Partially Observable Multi-Agent Reinforcement Learning with Information Sharing

We study provable multi-agent reinforcement learning (RL) in the general framework of partially observable stochastic games (POSGs). To circumvent the known hardness results and the use of computationally intractable oracles, we advocate leveraging the potential information-sharing among agents, a common practice in empirical multi-agent RL, and a standard model for multi-agent control systems with communications. We first establish several computational complexity results to justify the necessity of information-sharing, as well as the observability assumption that has enabled quasi-efficient single-agent RL with partial observations, for efficiently solving POSGs. Inspired by the inefficiency of planning in the ground-truth model, we then propose to further approximate the shared common information to construct an approximate model of the POSG, in which planning an approximate equilibrium (in terms of solving the original POSG) can be quasi-efficient, i.e., of quasi-polynomial-time, under the aforementioned assumptions.
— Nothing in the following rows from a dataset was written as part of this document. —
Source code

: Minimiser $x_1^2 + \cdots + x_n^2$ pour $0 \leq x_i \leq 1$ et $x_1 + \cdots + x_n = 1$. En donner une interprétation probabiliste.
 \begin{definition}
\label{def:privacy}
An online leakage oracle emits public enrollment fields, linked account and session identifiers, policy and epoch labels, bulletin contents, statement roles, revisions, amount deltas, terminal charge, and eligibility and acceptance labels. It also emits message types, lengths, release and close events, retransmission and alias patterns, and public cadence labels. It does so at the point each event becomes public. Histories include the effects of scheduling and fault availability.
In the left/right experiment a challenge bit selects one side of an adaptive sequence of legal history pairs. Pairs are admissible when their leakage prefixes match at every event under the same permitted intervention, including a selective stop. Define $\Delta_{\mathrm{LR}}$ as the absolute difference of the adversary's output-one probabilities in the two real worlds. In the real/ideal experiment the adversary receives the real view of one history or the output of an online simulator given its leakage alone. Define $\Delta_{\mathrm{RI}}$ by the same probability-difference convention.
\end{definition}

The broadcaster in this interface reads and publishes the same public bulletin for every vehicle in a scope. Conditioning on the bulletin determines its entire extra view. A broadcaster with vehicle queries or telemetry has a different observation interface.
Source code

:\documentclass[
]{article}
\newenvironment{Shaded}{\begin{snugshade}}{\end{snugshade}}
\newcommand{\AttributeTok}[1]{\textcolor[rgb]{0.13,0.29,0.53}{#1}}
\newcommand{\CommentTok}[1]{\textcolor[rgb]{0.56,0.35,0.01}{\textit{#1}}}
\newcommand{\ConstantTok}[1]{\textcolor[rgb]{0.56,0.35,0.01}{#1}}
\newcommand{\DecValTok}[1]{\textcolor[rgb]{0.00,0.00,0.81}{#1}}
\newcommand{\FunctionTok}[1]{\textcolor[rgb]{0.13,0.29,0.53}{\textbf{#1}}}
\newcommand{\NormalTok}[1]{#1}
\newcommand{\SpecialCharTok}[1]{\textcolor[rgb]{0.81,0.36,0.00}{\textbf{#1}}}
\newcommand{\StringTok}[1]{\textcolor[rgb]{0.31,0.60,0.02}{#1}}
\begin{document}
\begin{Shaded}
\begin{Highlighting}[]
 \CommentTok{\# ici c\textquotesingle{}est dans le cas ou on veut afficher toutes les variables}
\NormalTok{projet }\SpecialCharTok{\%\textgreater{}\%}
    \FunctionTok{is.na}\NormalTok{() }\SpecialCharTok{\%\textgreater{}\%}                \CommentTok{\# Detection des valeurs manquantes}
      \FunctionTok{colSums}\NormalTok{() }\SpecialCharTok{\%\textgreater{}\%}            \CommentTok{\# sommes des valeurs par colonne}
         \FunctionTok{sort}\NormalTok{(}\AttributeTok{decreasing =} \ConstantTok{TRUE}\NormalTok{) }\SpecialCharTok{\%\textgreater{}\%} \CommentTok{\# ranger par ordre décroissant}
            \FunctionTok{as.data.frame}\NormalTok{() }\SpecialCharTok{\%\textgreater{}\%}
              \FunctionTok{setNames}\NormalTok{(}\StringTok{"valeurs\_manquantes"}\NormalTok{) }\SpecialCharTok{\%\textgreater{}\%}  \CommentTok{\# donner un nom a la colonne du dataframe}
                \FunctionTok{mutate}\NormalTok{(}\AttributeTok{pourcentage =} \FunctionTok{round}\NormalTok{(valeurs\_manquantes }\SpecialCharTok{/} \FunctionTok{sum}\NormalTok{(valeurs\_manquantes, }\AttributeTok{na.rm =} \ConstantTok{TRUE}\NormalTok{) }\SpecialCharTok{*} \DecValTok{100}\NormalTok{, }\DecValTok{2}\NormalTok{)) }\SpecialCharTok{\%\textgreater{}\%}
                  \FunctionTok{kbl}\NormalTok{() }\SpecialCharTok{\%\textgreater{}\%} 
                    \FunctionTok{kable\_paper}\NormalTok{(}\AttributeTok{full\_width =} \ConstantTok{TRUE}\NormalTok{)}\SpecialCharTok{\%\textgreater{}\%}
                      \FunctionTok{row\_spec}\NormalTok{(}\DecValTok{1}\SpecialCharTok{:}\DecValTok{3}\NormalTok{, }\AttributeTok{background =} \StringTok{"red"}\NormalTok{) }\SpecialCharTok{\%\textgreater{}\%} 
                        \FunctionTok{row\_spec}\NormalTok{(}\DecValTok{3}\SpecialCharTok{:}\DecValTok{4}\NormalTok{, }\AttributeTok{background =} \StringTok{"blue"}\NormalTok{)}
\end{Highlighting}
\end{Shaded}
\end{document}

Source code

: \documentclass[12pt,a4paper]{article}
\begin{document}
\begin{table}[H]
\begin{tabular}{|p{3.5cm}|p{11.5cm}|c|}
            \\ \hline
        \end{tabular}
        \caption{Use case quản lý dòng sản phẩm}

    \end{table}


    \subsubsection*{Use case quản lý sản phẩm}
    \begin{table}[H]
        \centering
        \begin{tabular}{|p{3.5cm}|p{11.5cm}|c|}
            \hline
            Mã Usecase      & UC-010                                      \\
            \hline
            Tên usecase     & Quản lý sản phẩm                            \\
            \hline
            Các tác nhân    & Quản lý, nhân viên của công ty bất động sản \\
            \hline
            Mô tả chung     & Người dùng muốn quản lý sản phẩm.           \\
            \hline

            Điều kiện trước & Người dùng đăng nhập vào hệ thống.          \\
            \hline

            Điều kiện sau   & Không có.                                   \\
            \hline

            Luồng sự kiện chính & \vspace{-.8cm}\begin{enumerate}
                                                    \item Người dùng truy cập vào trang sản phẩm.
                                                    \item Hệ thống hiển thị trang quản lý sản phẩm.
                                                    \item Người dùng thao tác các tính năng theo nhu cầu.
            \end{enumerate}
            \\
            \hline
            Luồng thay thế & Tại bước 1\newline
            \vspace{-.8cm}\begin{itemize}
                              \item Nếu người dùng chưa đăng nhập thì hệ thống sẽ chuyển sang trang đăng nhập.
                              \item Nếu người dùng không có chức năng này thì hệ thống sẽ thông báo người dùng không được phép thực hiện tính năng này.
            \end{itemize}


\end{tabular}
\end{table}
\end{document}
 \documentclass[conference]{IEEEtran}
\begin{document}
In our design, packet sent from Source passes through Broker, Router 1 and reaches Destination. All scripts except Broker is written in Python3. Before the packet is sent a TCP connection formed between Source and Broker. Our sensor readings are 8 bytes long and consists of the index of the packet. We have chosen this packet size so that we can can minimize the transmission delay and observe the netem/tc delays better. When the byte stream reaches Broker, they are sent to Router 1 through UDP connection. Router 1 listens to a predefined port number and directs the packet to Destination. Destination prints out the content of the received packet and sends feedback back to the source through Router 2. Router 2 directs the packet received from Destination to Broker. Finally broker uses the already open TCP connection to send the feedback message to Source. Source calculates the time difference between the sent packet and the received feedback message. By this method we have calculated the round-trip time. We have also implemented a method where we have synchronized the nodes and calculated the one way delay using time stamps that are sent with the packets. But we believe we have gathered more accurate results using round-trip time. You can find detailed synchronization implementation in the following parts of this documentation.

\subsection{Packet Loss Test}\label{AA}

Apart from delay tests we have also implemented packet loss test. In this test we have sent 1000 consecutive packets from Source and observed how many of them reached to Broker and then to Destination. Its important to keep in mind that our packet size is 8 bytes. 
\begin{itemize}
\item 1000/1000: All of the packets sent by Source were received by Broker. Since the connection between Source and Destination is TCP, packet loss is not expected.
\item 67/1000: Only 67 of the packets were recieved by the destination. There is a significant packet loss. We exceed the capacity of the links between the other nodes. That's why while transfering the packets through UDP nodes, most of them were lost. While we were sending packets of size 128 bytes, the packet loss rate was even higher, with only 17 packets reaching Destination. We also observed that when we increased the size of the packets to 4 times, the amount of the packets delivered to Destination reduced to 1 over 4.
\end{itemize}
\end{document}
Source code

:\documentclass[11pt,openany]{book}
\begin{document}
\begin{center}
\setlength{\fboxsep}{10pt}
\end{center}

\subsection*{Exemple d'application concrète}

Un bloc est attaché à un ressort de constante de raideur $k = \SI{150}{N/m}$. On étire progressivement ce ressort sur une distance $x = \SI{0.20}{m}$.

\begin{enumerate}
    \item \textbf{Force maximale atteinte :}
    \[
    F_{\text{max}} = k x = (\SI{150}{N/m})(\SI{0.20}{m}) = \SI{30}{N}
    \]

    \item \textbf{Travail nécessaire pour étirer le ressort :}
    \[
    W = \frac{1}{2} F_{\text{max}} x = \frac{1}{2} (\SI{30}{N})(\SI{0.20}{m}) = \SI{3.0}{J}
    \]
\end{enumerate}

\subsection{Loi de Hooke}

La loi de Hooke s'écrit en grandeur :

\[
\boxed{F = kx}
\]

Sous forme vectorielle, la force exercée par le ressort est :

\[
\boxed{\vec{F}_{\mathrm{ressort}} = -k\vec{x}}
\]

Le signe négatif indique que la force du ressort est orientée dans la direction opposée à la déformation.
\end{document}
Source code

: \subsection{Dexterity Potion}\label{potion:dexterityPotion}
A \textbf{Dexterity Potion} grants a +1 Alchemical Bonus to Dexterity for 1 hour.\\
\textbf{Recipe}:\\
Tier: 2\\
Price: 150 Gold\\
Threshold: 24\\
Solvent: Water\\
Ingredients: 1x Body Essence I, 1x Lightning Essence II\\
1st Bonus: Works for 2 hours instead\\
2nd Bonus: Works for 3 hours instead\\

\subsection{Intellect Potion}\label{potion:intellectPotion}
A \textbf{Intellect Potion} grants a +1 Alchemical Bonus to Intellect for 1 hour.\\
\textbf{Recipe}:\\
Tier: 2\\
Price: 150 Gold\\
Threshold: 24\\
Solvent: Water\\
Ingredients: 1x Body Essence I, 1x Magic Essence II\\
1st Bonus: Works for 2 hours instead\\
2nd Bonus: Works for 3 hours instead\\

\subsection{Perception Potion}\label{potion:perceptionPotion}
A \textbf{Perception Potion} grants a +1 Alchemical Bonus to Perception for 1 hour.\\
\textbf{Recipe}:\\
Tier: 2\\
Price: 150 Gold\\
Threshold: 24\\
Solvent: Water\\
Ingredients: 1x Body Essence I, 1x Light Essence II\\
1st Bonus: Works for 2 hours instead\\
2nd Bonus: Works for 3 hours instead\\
Furthermore, we develop a partially observable multi-agent RL algorithm that is both statistically and computationally quasi-efficient. Finally, beyond equilibrium learning, we extend our algorithmic framework to finding the team-optimal solution in cooperative POSGs, i.e., decentralized partially observable Markov decision processes, a much more challenging goal. We establish concrete computational and sample complexities under several common structural assumptions of the model. We hope our study could open up the possibilities of leveraging and even designing different information structures, a well-studied notion in control theory, for developing both sample- and computation-efficient partially observable multi-agent RL.